Configure and enable Hive remote connection
Hive remote connection
To configure Hive remote connections, first ensure that HiveServer2 is started and listening on the specified port
hive/bin/hiveserver2
Check if HiveServer2 is running
# lsof -i:10000
COMMAND PID USER FD TYPE DEVICE SIZE/OFF NODE NAME
java 660 root 565u IPv6 89917 0t0 TCP *:ndmp (LISTEN)
Remote connection to Hive by default
If Hive is running in an environment integrated with Hadoop, HiveServer2 can be integrated with the user authentication mechanism in Hadoop and will use authenticated Hadoop user credentials for authentication and authorization.
In the Database menu bar of IDEA, operate as follows, add a Hive connection,
fill in the Hive address, and the user name used in Hadoop
Note: For the first time use, the configuration process will prompt that the JDBC driver is missing, just follow the prompts to download it.
Click Test Connection
Test and find that the connection to Hive fails, and the background log of hiveserver2 prompts:
WARN [HiveServer2-Handler-Pool: Thread-47] thrift.ThriftCLIService (ThriftCLIService.java:OpenSession(340)) - Error opening session:
org.apache.hive.service.cli.HiveSQLException: Failed to open new session: java.lang.RuntimeException: org.apache.hadoop.ipc.RemoteException(org.apache.hadoop.security.authorize.AuthorizationException): User: root is not allowed to impersonate root
at org.apache.hive.service.cli.session.SessionManager.createSession(SessionManager.java:434)

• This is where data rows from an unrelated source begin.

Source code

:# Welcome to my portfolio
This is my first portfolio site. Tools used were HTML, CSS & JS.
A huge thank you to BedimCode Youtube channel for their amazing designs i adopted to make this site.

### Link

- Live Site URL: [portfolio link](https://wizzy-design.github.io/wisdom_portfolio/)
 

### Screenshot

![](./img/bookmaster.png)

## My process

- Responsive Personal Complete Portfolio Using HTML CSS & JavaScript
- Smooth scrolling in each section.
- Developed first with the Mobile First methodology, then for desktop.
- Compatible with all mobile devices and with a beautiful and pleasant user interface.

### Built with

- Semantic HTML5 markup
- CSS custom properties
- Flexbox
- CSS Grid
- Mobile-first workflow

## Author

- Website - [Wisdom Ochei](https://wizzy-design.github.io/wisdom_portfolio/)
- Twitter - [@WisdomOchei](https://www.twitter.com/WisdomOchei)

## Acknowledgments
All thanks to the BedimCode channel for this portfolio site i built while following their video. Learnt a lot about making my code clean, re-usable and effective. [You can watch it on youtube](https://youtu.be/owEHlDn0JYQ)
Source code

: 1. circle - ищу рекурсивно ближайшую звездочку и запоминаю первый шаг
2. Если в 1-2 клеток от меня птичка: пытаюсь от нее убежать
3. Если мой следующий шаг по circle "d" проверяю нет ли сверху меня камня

at org.apache.hive.service.cli.session.SessionManager.openSession(SessionManager.java:373)
at org.apache.hive.service.cli.CLIService.openSessionWithImpersonation(CLIService.java:195)
at org.apache.hive.service.cli.thrift.ThriftCLIService.getSessionHandle(ThriftCLIService.java:472)
at org.apache.hive.service.cli.thrift.ThriftCLIService.OpenSession(ThriftCLIService.java:322)
at org.apache.hive.service.rpc.thrift.TCLIService$Processor$OpenSession.getResult(TCLIService.java:1497)
at org.apache.hive.service.rpc.thrift.TCLIService$Processor$OpenSession.getResult(TCLIService.java:1482)
at org.apache.thrift.ProcessFunction.process(ProcessFunction.java:39)
at org.apache.thrift.TBaseProcessor.process(TBaseProcessor.java:39)
at org.apache.hive.service.auth.TSetIpAddressProcessor.process(TSetIpAddressProcessor.java:56)
at org.apache.thrift.server.TThreadPoolServer$WorkerProcess.run(TThreadPoolServer.java:286)
at java.util.concurrent.ThreadPoolExecutor.runWorker(ThreadPoolExecutor.java:1149)
at java.util.concurrent.ThreadPoolExecutor$Worker.run(ThreadPoolExecutor.java:624)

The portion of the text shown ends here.